Experienced data researchers know this process always starts with a good question, but not every brand is able to do this at first. There is a way to conduct a trend analysis using social media data where you start with a general hypothesis and find a much better one half way through the research process. The point is more that the process gets started rather than waiting for genius to strike.
Setting parameters when conducting a trend search feels counter-intuitive, after all, isn’t the point to look at everything to find a trend? But by drawing a line around an area, such as a physical location, you’re controlling for a better understanding of the results. Depending on the question at hand, social media data also allows for parsing by gender and age, though most researchers will keep that net open to start.
Scoping the analysis by topic is the most crucial part, since this is where conclusions will be drawn from the qualitative portion of the data. It’s tricky because topics are created using information that is known in search of information that is not known, so be prepared to do this process several times.
Data sources are also extremely important to think through. Pulling results from one social media network at a time tells part, but not all, of the story.

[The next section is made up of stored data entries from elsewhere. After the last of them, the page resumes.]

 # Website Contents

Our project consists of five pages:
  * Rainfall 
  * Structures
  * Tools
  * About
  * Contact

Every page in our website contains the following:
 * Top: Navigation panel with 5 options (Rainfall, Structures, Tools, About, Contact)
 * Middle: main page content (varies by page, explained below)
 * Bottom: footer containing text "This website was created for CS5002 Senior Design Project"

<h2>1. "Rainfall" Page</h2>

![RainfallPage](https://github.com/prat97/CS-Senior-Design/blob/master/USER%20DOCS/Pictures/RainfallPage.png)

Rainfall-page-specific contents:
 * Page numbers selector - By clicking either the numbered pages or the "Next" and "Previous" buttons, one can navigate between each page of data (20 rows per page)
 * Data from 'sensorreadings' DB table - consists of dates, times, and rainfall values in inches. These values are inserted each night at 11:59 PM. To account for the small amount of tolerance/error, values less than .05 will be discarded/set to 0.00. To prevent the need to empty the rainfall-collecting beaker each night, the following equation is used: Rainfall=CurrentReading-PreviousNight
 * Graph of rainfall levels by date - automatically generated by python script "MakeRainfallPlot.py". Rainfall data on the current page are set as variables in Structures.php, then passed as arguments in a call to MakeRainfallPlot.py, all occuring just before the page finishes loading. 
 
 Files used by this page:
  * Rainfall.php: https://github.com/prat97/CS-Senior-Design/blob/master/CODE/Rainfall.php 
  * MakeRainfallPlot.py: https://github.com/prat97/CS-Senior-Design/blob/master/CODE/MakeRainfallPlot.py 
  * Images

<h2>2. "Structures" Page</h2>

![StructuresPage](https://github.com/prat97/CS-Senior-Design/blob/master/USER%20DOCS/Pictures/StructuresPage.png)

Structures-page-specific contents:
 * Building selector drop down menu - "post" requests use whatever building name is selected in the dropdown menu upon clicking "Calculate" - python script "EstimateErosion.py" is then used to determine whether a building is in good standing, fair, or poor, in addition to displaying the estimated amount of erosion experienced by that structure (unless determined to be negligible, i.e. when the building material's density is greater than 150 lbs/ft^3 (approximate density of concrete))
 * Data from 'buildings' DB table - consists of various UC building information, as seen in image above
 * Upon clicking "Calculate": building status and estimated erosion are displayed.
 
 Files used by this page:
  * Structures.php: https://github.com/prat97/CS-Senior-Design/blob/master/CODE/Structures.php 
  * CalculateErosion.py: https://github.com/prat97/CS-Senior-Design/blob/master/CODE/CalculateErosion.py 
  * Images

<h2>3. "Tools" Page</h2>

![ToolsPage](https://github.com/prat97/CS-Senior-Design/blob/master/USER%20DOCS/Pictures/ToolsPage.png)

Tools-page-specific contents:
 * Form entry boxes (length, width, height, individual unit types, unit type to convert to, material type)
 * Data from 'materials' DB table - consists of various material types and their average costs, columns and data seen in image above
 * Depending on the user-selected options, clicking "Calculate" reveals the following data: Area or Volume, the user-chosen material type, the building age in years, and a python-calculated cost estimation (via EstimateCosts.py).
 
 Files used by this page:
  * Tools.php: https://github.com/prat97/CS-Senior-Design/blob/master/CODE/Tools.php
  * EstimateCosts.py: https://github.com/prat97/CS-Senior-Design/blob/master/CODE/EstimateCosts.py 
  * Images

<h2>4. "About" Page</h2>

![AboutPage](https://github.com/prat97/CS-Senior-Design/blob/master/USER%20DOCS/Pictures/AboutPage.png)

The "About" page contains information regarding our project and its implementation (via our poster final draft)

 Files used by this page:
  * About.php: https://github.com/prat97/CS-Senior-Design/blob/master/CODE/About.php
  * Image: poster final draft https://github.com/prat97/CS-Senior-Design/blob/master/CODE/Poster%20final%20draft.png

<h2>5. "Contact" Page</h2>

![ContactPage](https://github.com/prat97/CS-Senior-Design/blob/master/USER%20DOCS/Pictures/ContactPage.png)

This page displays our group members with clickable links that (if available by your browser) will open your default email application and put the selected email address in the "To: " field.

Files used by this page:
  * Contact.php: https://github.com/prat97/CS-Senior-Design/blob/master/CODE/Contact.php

It’s much better to use a multi-source solution when analyzing social media data for broad trends since a majority of social media users are active on two or more sites.
Once these steps are in place, the information coming in can lead in several different directions. A few common insights that can surface during this portion of the research include:
- Unknown acronyms: for those living and breathing the trend every day, it’s common to want to shorten frequently used names, phrases or references. It’s also a way of taking ownership over something. For example, people who frequent, and live, in Outerbanks beaches in North Carolina, affectionately refer to the area as “OBX.”
- Sentiment associations: while the original query probably did not contain sentiment related keywords, if there are any strong feelings around the topic, they can be uncovered and quantified during this stage, though it’s best to hold off on a full sentiment analysis until later.
- Unique product usage: sometimes brands are surprised to see images of people using their products in unintended ways. Makers of the Boon drying rack found images of their plastic green square being used to dry wine glasses instead of baby bottles.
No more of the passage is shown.